Today is the UN International Day of Forests and this year’s theme is ‘Forests and Sustainable Cities’, with an emphasis on vertical forests. Given the crisis natural forests are facing around the globe, to focus on trees in urban settings on this day makes us realise the need to communicate what is actually happening to real forests and how it can be addressed. Two newly released studies can help the European Union take meaningful action on deforestation, with the potential to save forest equivalent to the size of Portugal. The EU’s consumption of commodities such as palm oil, timber and coffee is having devastating deforestation and wider impacts in the places where they are grown – now these new studies outline policy actions the EU can and must take to prevent it, and the wider world, consuming deforestation.
Two new studies have been published by the European Commission that dramatically empower the EU to institute meaningful action on deforestation caused by its consumption of forest-risk commodities such as palm oil, timber, soy, coffee, beef and leather.

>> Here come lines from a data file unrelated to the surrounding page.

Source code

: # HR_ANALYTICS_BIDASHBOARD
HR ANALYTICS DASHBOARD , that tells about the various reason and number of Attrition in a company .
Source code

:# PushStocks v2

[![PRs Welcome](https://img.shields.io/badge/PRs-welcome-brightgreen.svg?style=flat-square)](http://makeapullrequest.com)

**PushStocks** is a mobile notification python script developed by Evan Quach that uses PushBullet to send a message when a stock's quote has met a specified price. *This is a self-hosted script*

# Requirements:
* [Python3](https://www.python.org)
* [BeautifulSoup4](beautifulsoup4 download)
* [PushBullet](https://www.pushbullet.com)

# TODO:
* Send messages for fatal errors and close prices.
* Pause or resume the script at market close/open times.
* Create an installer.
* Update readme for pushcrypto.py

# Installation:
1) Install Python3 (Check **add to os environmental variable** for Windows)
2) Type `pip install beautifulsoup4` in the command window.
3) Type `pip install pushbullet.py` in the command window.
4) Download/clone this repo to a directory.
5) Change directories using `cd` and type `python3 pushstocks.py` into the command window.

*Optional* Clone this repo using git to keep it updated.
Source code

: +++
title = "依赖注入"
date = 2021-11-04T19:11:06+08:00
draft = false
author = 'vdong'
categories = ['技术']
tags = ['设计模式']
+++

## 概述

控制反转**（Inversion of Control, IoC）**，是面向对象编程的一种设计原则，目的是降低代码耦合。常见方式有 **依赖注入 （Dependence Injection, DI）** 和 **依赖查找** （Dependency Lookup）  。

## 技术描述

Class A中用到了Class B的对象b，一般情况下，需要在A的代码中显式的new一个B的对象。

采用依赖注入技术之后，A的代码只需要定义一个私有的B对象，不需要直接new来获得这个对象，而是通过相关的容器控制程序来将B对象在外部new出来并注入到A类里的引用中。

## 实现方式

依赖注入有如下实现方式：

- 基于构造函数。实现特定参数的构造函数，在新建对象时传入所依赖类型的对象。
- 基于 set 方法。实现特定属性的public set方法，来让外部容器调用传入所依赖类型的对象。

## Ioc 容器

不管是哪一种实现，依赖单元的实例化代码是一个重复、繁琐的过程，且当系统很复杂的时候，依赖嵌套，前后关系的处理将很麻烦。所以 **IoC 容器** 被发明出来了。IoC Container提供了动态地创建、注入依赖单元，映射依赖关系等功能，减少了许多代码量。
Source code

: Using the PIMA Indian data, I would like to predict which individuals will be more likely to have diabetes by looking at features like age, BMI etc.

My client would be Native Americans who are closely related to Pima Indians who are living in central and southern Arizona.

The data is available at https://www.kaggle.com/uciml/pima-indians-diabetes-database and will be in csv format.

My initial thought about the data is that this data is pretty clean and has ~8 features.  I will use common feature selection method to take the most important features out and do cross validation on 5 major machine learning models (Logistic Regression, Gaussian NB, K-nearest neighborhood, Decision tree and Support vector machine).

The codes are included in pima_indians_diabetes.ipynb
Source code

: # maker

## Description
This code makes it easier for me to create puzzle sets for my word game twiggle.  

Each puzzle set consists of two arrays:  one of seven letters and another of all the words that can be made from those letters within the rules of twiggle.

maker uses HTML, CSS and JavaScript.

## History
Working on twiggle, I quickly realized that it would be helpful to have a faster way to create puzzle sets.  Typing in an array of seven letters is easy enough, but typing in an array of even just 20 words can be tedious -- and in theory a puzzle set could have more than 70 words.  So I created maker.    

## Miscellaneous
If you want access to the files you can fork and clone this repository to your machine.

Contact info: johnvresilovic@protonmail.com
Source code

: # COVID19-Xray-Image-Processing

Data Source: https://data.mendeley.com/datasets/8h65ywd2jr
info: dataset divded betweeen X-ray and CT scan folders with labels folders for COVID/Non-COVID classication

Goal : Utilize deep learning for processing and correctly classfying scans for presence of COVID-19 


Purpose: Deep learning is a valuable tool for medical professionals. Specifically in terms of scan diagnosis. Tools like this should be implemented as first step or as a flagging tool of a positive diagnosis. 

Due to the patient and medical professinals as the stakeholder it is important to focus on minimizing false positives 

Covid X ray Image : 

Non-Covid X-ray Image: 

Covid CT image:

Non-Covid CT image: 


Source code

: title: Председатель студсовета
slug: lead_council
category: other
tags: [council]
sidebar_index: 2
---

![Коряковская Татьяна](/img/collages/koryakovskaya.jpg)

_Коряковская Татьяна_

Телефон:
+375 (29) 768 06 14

The first study – a feasibility study – concludes that strong EU action to combat deforestation and forest degradation is indeed feasible, can make a positive impact and would cement Europe’s leadership role while helping to meet its commitments on deforestation.
Presenting 20 possible policy interventions, the feasibility study concludes that for EU action to be effective, both supply and demand side measures will be needed; improved implementation of existing measures in producer countries will need to be supplemented by new regulatory measures in the EU.
Palm fruits in Indonesia
A mix of interventions is needed which can have significant impact, such as technical support for best practice in smallholder production of forest-risk commodities and the introduction of new due diligence regulations in Europe requiring importers to avoid crops produced through deforestation, forest degradation, crime or human rights abuses.
The second published study concerns palm oil and finds that, while the crop provides significant development gains for smallholders, imports into the EU market between 1990 and 2008 generated 0.9 million hectares of deforestation worldwide.
A number of the interventions outlined in the feasibility study have already been applied to palm oil, including jurisdictional approaches, certification schemes and public procurement policies.
However, large areas are still under threat from deforestation through conversion to oil palm plantations, partly due to a certification schemes varying on deforestation standards and failing in their implementation. Although the Palm Oil Study does not state how well such standards and the law are actually complied with, it does conclude that none of the existing certification schemes are fully aligned with all the EU and UN policy requirements, such as the EU Renewable Energy Directive (RED) and UN Sustainable Development Goals.
Forest land devastated for conversion to plantation, Indonesia
While the Roundtable on Sustainable Palm Oil and Indonesian Sustainable Palm Oil (ISPO) are currently undergoing reform, EIA recently reported the Indonesian Government has been backtracking on ISPO reforms that would result in meaningful change.
An increasing number of voluntary initiatives and commitments from the private and public sectors can also be capitalised upon to improve national laws and their enforcement, certification standards and demand for certified sustainable palm oil. On this basis, palm oil is the commodity most ready to be further regulated.
We welcome these new studies and urge the EU to commit to developing an explicit Action Plan on Deforestation which enacts policy options that will result in meaningful impacts. The study now empowers the EU to make a decision on the interventions it will take and push ahead with regulatory measures as part of an ambitious action plan.
The EU is estimated to consume 36 per cent of internationally traded commodities produced through deforestation and action is urgently needed to reduce flows of agricultural commodities that drive deforestation and forest degradation.
We are part of a coalition of NGOs which have repeatedly called on the EU to take action on deforestation in order for the EU to meet its targets to reduce gross tropical deforestation by at least 50 per cent by 2020 (compared to 2005-10 levels) and to halt global forest cover loss by 2030 at the latest.
Pristine rainforest, Indonesia
Recent events – including a proposed ban restricting counting palm oil-based biofuels against EU renewable energy targets and Indonesia’s efforts to use the Comprehensive Economic Partnership Agreement discussions between the EU and Indonesia to force the EU to buy its palm oil regardless of environmental or social standards – have politicised the debate on the need for the EU to combat deforestation and the way it goes about it.
These studies now re-empower the European Commission to implement bold regulatory measures and show the global leadership required to inspire similar measures from other major markets, such as China and India.
The studies show policy interventions are achievable and have already been successfully implemented for some commodities, such as timber and palm oil. We look forward to the Commission using these studies as a basis for action in the near future.